■ ABOUT THIS TASK: The answer is a stretch of the material below, returned exactly: the line containing "be consistent with the true", the line containing "consistent with the true data-generating distribution.", and all lines between.

■ DATA SUPPLIED:
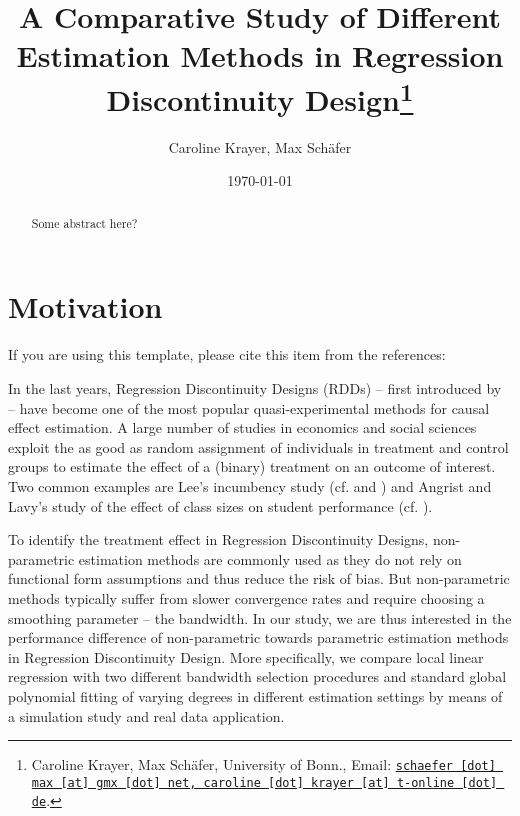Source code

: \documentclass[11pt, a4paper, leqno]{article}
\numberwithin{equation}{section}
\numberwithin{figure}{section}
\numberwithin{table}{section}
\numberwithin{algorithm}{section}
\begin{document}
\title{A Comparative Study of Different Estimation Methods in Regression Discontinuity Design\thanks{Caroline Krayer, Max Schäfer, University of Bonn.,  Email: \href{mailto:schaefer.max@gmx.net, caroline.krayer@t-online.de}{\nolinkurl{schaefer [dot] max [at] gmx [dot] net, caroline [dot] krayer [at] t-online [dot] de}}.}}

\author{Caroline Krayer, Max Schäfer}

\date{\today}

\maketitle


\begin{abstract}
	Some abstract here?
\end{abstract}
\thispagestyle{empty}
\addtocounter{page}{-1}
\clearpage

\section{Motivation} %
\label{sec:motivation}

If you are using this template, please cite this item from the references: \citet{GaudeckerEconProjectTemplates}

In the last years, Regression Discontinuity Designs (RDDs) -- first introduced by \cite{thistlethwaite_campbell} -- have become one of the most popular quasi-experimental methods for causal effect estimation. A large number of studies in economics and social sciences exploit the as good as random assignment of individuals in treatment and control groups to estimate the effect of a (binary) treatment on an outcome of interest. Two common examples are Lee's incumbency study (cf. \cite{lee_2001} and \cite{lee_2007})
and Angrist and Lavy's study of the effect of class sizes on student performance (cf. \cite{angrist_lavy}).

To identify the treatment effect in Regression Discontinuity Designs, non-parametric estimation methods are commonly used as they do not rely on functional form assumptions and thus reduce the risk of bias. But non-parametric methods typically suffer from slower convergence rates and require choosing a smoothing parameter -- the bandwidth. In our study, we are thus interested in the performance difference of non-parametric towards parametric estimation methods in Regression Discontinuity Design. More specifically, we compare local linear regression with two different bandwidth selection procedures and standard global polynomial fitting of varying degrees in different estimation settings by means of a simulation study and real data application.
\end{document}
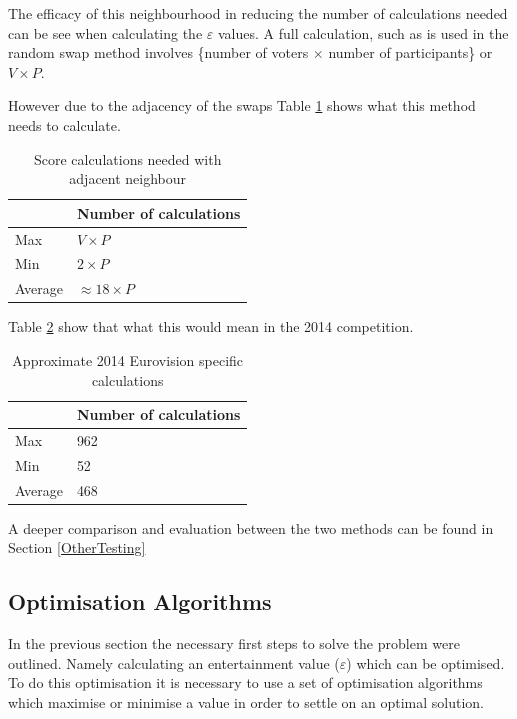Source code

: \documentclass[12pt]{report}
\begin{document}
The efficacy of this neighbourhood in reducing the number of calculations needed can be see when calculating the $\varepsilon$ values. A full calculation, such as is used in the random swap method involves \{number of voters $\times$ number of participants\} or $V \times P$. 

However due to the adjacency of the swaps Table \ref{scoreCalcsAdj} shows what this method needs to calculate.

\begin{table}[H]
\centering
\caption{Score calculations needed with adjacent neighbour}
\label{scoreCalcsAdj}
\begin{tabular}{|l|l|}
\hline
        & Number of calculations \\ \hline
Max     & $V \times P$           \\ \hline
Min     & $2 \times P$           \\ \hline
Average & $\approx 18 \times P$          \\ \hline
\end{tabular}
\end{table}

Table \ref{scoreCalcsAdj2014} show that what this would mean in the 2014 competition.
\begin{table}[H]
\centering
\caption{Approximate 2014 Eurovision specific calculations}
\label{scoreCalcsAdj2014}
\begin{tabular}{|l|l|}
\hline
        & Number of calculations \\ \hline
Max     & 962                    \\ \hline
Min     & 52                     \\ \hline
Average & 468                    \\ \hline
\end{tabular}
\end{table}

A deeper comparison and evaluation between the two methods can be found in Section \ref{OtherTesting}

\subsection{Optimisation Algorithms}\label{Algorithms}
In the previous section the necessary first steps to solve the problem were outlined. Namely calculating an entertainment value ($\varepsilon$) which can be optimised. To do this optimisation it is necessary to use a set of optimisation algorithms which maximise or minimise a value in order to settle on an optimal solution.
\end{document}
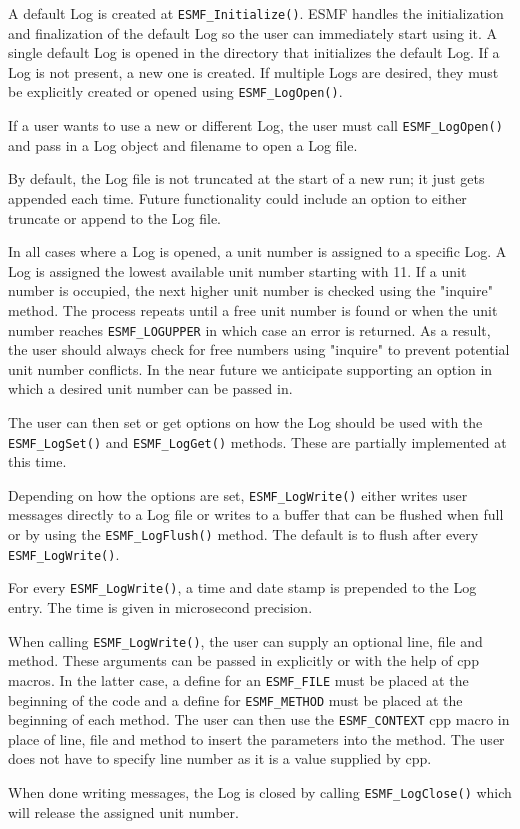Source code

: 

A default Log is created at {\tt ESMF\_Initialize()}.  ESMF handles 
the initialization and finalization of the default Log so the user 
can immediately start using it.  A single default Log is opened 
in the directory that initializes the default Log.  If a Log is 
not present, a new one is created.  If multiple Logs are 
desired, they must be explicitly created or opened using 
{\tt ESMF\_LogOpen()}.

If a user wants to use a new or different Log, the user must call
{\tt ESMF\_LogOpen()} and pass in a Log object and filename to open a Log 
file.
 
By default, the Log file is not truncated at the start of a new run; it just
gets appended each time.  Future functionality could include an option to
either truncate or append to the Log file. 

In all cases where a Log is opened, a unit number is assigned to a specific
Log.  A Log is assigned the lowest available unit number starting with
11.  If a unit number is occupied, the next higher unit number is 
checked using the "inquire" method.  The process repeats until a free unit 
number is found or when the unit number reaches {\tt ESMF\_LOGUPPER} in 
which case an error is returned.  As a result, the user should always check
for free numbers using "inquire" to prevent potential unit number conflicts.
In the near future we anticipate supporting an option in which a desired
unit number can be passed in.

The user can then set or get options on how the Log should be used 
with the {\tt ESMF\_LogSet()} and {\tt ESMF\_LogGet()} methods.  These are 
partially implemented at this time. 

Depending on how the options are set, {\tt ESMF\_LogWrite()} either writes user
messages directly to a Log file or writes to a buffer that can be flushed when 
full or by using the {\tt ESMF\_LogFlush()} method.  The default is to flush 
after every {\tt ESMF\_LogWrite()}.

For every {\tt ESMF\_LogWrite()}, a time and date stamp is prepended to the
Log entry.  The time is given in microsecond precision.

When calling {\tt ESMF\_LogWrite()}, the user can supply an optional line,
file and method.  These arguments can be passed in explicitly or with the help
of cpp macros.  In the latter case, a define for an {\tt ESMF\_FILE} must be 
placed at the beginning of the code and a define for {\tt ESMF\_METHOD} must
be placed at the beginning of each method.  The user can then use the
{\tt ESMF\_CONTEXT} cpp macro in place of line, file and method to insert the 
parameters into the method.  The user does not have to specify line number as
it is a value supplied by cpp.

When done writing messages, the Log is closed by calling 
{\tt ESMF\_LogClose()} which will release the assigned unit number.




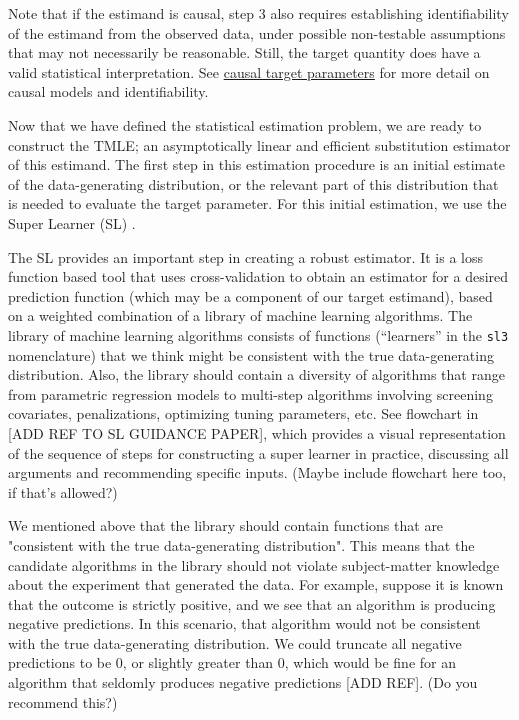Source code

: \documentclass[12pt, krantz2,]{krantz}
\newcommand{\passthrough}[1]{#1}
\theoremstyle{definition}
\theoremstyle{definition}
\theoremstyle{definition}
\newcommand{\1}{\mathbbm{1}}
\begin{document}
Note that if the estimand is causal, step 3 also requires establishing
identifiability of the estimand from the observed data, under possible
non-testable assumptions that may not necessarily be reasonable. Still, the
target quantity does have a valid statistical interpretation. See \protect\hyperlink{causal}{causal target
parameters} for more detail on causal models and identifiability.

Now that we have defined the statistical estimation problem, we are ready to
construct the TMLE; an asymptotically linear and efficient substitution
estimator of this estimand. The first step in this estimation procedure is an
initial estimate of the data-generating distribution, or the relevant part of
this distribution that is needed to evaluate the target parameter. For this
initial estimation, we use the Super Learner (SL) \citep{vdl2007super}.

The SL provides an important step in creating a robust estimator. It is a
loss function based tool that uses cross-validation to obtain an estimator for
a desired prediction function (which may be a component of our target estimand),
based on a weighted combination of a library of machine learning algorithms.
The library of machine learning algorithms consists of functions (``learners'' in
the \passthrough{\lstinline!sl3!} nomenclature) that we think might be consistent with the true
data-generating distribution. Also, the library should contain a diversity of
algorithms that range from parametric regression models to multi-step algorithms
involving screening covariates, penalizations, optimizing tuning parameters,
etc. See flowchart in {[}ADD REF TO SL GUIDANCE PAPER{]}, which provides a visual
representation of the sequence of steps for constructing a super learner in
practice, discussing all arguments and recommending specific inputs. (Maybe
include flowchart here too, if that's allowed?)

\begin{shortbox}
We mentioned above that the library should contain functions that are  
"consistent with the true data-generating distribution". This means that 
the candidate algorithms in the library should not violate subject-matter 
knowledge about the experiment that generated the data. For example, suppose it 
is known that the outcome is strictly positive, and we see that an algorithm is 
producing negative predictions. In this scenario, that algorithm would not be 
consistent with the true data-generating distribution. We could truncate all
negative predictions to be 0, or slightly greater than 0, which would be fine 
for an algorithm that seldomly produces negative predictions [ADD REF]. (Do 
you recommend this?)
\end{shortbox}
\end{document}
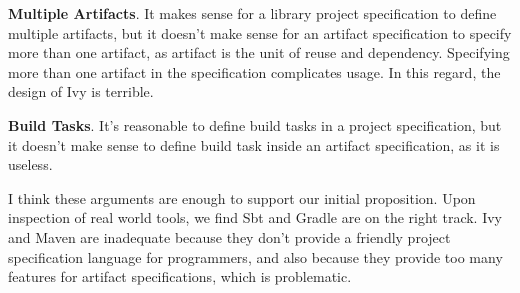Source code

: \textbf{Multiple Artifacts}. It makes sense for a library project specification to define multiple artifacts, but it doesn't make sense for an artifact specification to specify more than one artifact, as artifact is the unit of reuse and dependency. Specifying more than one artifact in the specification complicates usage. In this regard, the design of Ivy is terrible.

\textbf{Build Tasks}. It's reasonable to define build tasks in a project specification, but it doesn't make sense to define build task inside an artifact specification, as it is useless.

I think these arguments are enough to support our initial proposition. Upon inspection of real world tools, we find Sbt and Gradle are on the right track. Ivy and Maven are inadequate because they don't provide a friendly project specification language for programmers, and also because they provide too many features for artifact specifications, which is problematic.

■ RESULT FOR THIS TASK:
the \passthrough{\lstinline!sl3!} nomenclature) that we think might be consistent with the true
data-generating distribution. Also, the library should contain a diversity of
algorithms that range from parametric regression models to multi-step algorithms
involving screening covariates, penalizations, optimizing tuning parameters,
etc. See flowchart in {[}ADD REF TO SL GUIDANCE PAPER{]}, which provides a visual
representation of the sequence of steps for constructing a super learner in
practice, discussing all arguments and recommending specific inputs. (Maybe
include flowchart here too, if that's allowed?)

\begin{shortbox}
We mentioned above that the library should contain functions that are  
"consistent with the true data-generating distribution". This means that 
the candidate algorithms in the library should not violate subject-matter 
knowledge about the experiment that generated the data. For example, suppose it 
is known that the outcome is strictly positive, and we see that an algorithm is 
producing negative predictions. In this scenario, that algorithm would not be 
consistent with the true data-generating distribution. We could truncate all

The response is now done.